Now, consider all of the points $x$ such that $|d(x)| \gt C_{\varepsilon}$. By assumption, the set of points satisfying this is finite. Suppose there are $N$ such points in $[a,b]$. Our next task is to determine how small we want the length of a given subinterval that contains these large points. We know that the partial Upper:Lower Sum Difference of the subintervals containing these points will equal: $\displaystyle \sum_{i=1}^N \left(M_i-m_i\right)\cdot \omega \quad (*_1)$, where $\omega$ is a constant window size of all subintervals that contain at least one $x_i$ of the $N$, and $M_i$ and $m_i$ are the supremum and infimum of $d$, respectively, on the corresponding subintervals that contain at least one large value.

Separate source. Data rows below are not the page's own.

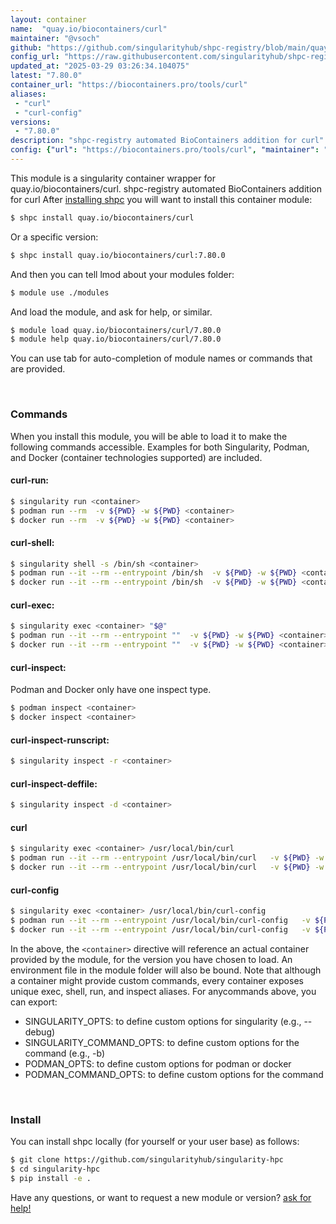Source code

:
 ```yaml
---
layout: container
name:  "quay.io/biocontainers/curl"
maintainer: "@vsoch"
github: "https://github.com/singularityhub/shpc-registry/blob/main/quay.io/biocontainers/curl/container.yaml"
config_url: "https://raw.githubusercontent.com/singularityhub/shpc-registry/main/quay.io/biocontainers/curl/container.yaml"
updated_at: "2025-03-29 03:26:34.104075"
latest: "7.80.0"
container_url: "https://biocontainers.pro/tools/curl"
aliases:
 - "curl"
 - "curl-config"
versions:
 - "7.80.0"
description: "shpc-registry automated BioContainers addition for curl"
config: {"url": "https://biocontainers.pro/tools/curl", "maintainer": "@vsoch", "description": "shpc-registry automated BioContainers addition for curl", "latest": {"7.80.0": "sha256:02612444381847547416743657819f1d360fd3ac49bcff68faaf100db77ae597"}, "tags": {"7.80.0": "sha256:02612444381847547416743657819f1d360fd3ac49bcff68faaf100db77ae597"}, "docker": "quay.io/biocontainers/curl", "aliases": {"curl": "/usr/local/bin/curl", "curl-config": "/usr/local/bin/curl-config"}}
---
```


This module is a singularity container wrapper for quay.io/biocontainers/curl.
shpc-registry automated BioContainers addition for curl
After [installing shpc](#install) you will want to install this container module:


```bash
$ shpc install quay.io/biocontainers/curl
```

Or a specific version:

```bash
$ shpc install quay.io/biocontainers/curl:7.80.0
```

And then you can tell lmod about your modules folder:

```bash
$ module use ./modules
```

And load the module, and ask for help, or similar.

```bash
$ module load quay.io/biocontainers/curl/7.80.0
$ module help quay.io/biocontainers/curl/7.80.0
```

You can use tab for auto-completion of module names or commands that are provided.

<br>

### Commands

When you install this module, you will be able to load it to make the following commands accessible.
Examples for both Singularity, Podman, and Docker (container technologies supported) are included.

#### curl-run:

```bash
$ singularity run <container>
$ podman run --rm  -v ${PWD} -w ${PWD} <container>
$ docker run --rm  -v ${PWD} -w ${PWD} <container>
```

#### curl-shell:

```bash
$ singularity shell -s /bin/sh <container>
$ podman run --it --rm --entrypoint /bin/sh  -v ${PWD} -w ${PWD} <container>
$ docker run --it --rm --entrypoint /bin/sh  -v ${PWD} -w ${PWD} <container>
```

#### curl-exec:

```bash
$ singularity exec <container> "$@"
$ podman run --it --rm --entrypoint ""  -v ${PWD} -w ${PWD} <container> "$@"
$ docker run --it --rm --entrypoint ""  -v ${PWD} -w ${PWD} <container> "$@"
```

#### curl-inspect:

Podman and Docker only have one inspect type.

```bash
$ podman inspect <container>
$ docker inspect <container>
```

#### curl-inspect-runscript:

```bash
$ singularity inspect -r <container>
```

#### curl-inspect-deffile:

```bash
$ singularity inspect -d <container>
```


#### curl

```bash
$ singularity exec <container> /usr/local/bin/curl
$ podman run --it --rm --entrypoint /usr/local/bin/curl   -v ${PWD} -w ${PWD} <container> -c " $@"
$ docker run --it --rm --entrypoint /usr/local/bin/curl   -v ${PWD} -w ${PWD} <container> -c " $@"
```


#### curl-config

```bash
$ singularity exec <container> /usr/local/bin/curl-config
$ podman run --it --rm --entrypoint /usr/local/bin/curl-config   -v ${PWD} -w ${PWD} <container> -c " $@"
$ docker run --it --rm --entrypoint /usr/local/bin/curl-config   -v ${PWD} -w ${PWD} <container> -c " $@"
```



In the above, the `<container>` directive will reference an actual container provided
by the module, for the version you have chosen to load. An environment file in the
module folder will also be bound. Note that although a container
might provide custom commands, every container exposes unique exec, shell, run, and
inspect aliases. For anycommands above, you can export:

 - SINGULARITY_OPTS: to define custom options for singularity (e.g., --debug)
 - SINGULARITY_COMMAND_OPTS: to define custom options for the command (e.g., -b)
 - PODMAN_OPTS: to define custom options for podman or docker
 - PODMAN_COMMAND_OPTS: to define custom options for the command

<br>

### Install

You can install shpc locally (for yourself or your user base) as follows:

```bash
$ git clone https://github.com/singularityhub/singularity-hpc
$ cd singularity-hpc
$ pip install -e .
```

Have any questions, or want to request a new module or version? [ask for help!](https://github.com/singularityhub/singularity-hpc/issues)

Now, before we can solve for $\omega$, we need to first recall that $d$ is bounded. This means that there is a $T$ such that $\forall x \in [a,b]: |d(x)| \leq T$. Therefore, for the $M_i$ and $m_i$ associated with $(*_1)$, we know that for any $i \in \{1,2, \cdots, N\}: M_i-m_i \leq 2T$. The worst case scenario is that each of these subintervals contains exactly one large value; this would then mean that we have $N$ different subintervals containing large values. Thus, we have that the partial Upper:Lower Sum Difference of the subintervals containing these points is $\leq (2T)\cdot \omega \cdot N$. Further, we want this value to be $\lt \frac{\varepsilon}{2}$. Solving for $\omega$, we have that:

$$\omega \lt \frac{\varepsilon}{4NT}$$

To help us in constructing the actual values of the partition $P$ that will satisfy $U(d,P)-L(d,P) \lt \varepsilon$, it will be more convenient to think of $\omega$ as $2\delta$. This means that we will rewrite the above inequality as:

$$\delta \lt \frac{\varepsilon}{8NT}$$

With the above information, we can construct $P$ as follows: take every $x_i$ that is mapped through $d$ to a value greater or lesser than $C_{\varepsilon}$ or $-C_{\varepsilon}$, respectively, and form the interval $[x_i-\delta,x_i+\delta]$. If these subintervals happen to overlap, it is no issue, as our previous inequalities took into consideration no overlap (besides, perhaps, the end points), which is the worst case scenario. We can actually explicitly avoid this by adding an additional condition to our $\delta$. Because $N$ is finite, we know that the list of pairwise distances between all large $x_i$ is finite (it should be obvious that we do not want to compare an $x_i$'s distance with respect to itself). Further, there must be a smallest pairwise distance: call this distance $\ell$. Then we can require that $\delta \lt \min(\frac{\varepsilon}{8NT},\ell)$.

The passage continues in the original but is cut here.